На верблюдах они добрались до персидской границы и уже садились в лодку, чтобы переплыть Евфрат, когда погоня их настигла.

Зенобия была схвачена.

Узнав об этом, пальмирцы предпочли сдаться и принесли Аврелиану ключи от города. Римский император милостиво обошелся с горожанами, подарив им полное прощение. Над приближенными Зенобии и ее военачальниками был назначен суд. Многих казнили, в том числе советника Зенобии, греческого философа Лонгина.

Аврелиан ушел из города, оставив там небольшой римский гарнизон. Однако не успел он отойти далеко, как пальмирцы восстали и перебили римлян.

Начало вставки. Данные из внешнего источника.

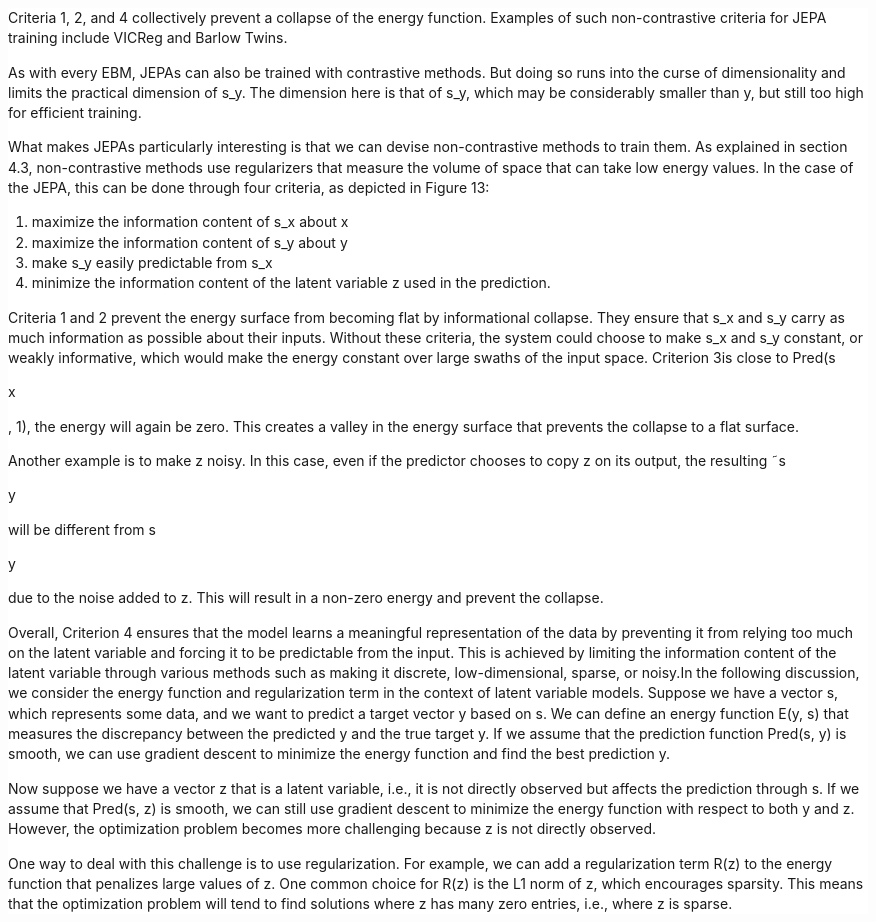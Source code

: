 Criteria 1, 2, and 4 collectively prevent a collapse of the energy function. Examples of such non-contrastive criteria for JEPA training include VICReg and Barlow Twins.

As with every EBM, JEPAs can also be trained with contrastive methods. But doing so runs into the curse of dimensionality and limits the practical dimension of s_y. The dimension here is that of s_y, which may be considerably smaller than y, but still too high for efficient training.

What makes JEPAs particularly interesting is that we can devise non-contrastive methods to train them. As explained in section 4.3, non-contrastive methods use regularizers that measure the volume of space that can take low energy values. In the case of the JEPA, this can be done through four criteria, as depicted in Figure 13:

1. maximize the information content of s_x about x
2. maximize the information content of s_y about y
3. make s_y easily predictable from s_x
4. minimize the information content of the latent variable z used in the prediction.

Criteria 1 and 2 prevent the energy surface from becoming flat by informational collapse. They ensure that s_x and s_y carry as much information as possible about their inputs. Without these criteria, the system could choose to make s_x and s_y constant, or weakly informative, which would make the energy constant over large swaths of the input space. Criterion 3is close to Pred(s

x

,  1), the energy will again be zero. This creates a valley in the energy surface that prevents the collapse to a flat surface.

Another example is to make z noisy. In this case, even if the predictor chooses to copy z on its output, the resulting ˜s

y

will be different from s

y

due to the noise added to z. This will result in a non-zero energy and prevent the collapse.

Overall, Criterion 4 ensures that the model learns a meaningful representation of the data by preventing it from relying too much on the latent variable and forcing it to be predictable from the input. This is achieved by limiting the information content of the latent variable through various methods such as making it discrete, low-dimensional, sparse, or noisy.In the following discussion, we consider the energy function and regularization term in the context of latent variable models. Suppose we have a vector s, which represents some data, and we want to predict a target vector y based on s. We can define an energy function E(y, s) that measures the discrepancy between the predicted y and the true target y. If we assume that the prediction function Pred(s, y) is smooth, we can use gradient descent to minimize the energy function and find the best prediction y.

Now suppose we have a vector z that is a latent variable, i.e., it is not directly observed but affects the prediction through s. If we assume that Pred(s, z) is smooth, we can still use gradient descent to minimize the energy function with respect to both y and z. However, the optimization problem becomes more challenging because z is not directly observed.

One way to deal with this challenge is to use regularization. For example, we can add a regularization term R(z) to the energy function that penalizes large values of z. One common choice for R(z) is the L1 norm of z, which encourages sparsity. This means that the optimization problem will tend to find solutions where z has many zero entries, i.e., where z is sparse.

Аврелиан вернулся назад и на этот раз был беспощаден. Он разорил город, ограбил знаменитый храм Солнца, украшенный золотом, казнил каждого второго мужчину и разрушил все, что только мог разрушить. Это был конец Пальмиры.

Сама Зенобия, потеряв царство, не покончила с собой, подобно Клеопатре, как грозилась в письме. Впрочем, ее хорошо охраняли и берегли для торжественной церемонии возвращения.

Аврелиан рвался домой, ему не терпелось отпраздновать триумф. Богатства Пальмиры, сваленные на повозках, придавали его победе вполне осязаемый блеск. Но самой эффектной частью представления был, разумеется, выход покоренной пальмирской царицы.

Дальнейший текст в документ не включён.